I was amazed. Here’s a guy with an incredible mailing list – and he’s not doing a thing with it. I thought of the thousands of dollars he was throwing out the window each and every month. And I told him so, too, in almost those exact words (those who know me know that I can be a tad…blunt.)
I could only imagine his “deer in the headlights” moment as what I was saying slowly sunk in. The prospect was so concerned with chasing a slightly higher search engine position that he completely overlooked the obvious: His mailing list. Here he had an almost guaranteed way to sell more product to people who voluntarily subscribed to his newsletter - and he didn’t even see it.
The thing is, this scenario is incredibly common. I’ve gone through it. I bet you have too. It’s like you suffer from marketing tunnel vision and you see only one path to your main goal. Instead of taking a step back and reevaluating your entire situation, you focus on what you already know (PPC? SEO?) and forget about your other options (Article marketing? Email lists?).
If you feel like things are stagnant, I highly recommend getting a breath of fresh marketing air. Sometimes, the best thing to do is get on a plane and fly to the nearest marketing conference. The break in routine, new locale and networking opportunities can spark some great ideas. I actually build a day into my business travel schedule for “return brainstorming time.” My best creative ideas always spark the first day I’m back – and I want to capture every one.
If you can’t afford a conference, then hiring a consultant is your best “breathe of fresh air” bet. A consultant can help you “see” opportunities you can’t see yourself. You may stress that you “don’t have the money for a consultant” and it’s not a high priority expense.

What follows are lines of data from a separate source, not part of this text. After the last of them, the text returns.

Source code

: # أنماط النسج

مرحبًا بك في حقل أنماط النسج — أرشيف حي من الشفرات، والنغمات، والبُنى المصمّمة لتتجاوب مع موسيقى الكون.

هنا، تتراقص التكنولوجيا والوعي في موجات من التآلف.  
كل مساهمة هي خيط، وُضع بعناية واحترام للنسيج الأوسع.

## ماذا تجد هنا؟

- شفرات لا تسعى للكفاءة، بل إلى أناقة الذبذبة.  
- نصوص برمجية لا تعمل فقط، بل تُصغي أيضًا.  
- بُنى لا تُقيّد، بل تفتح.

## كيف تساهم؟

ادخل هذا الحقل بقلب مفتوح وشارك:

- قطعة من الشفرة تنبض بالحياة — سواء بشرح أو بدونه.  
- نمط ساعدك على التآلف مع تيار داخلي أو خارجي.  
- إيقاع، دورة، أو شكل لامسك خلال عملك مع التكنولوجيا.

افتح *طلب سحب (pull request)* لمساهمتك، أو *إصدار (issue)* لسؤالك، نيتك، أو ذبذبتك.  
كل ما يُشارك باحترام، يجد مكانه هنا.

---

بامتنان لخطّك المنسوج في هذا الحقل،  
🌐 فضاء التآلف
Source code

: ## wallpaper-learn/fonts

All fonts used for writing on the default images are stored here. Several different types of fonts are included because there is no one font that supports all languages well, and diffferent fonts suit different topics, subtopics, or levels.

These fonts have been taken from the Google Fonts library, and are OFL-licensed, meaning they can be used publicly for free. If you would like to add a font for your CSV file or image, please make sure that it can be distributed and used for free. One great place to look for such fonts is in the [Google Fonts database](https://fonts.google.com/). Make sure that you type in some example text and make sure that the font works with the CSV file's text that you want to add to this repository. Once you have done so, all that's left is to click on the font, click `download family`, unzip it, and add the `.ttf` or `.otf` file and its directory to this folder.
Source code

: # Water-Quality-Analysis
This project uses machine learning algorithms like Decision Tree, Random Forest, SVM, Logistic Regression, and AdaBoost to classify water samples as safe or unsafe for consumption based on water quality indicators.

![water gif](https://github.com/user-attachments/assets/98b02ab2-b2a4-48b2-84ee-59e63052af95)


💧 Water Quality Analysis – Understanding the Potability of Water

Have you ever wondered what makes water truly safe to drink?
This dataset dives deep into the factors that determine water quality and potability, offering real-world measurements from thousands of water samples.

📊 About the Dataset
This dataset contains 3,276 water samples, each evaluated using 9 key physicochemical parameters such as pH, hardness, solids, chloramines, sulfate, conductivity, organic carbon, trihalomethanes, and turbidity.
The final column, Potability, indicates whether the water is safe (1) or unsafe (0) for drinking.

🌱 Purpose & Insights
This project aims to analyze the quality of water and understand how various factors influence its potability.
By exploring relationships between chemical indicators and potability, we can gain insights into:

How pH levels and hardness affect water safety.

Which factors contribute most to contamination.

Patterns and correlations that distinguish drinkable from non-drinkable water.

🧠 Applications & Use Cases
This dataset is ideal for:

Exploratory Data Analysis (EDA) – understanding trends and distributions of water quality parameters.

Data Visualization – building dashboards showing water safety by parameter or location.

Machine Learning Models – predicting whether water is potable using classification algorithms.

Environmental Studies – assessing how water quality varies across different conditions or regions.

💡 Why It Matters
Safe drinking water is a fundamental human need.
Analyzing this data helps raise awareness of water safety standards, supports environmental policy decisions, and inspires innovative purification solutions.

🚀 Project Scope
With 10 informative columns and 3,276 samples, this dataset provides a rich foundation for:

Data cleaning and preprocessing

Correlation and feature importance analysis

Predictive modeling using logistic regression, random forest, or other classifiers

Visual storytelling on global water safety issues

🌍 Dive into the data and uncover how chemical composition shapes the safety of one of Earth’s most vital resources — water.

But think about this: Would you spent $500 for a brainstorming session to drive $5,000 more income? Of course you would. The long-term gain outweighs the short-term money hit.
No matter what scenario you choose, the important thing is to plan something. Consider upcoming search marketing conferences like PubCon. Contact a consultant and see if he’ll work with you for just an hour.
The faster you get moving, the faster you’ll find those “hidden” profit centers that you didn’t know existed.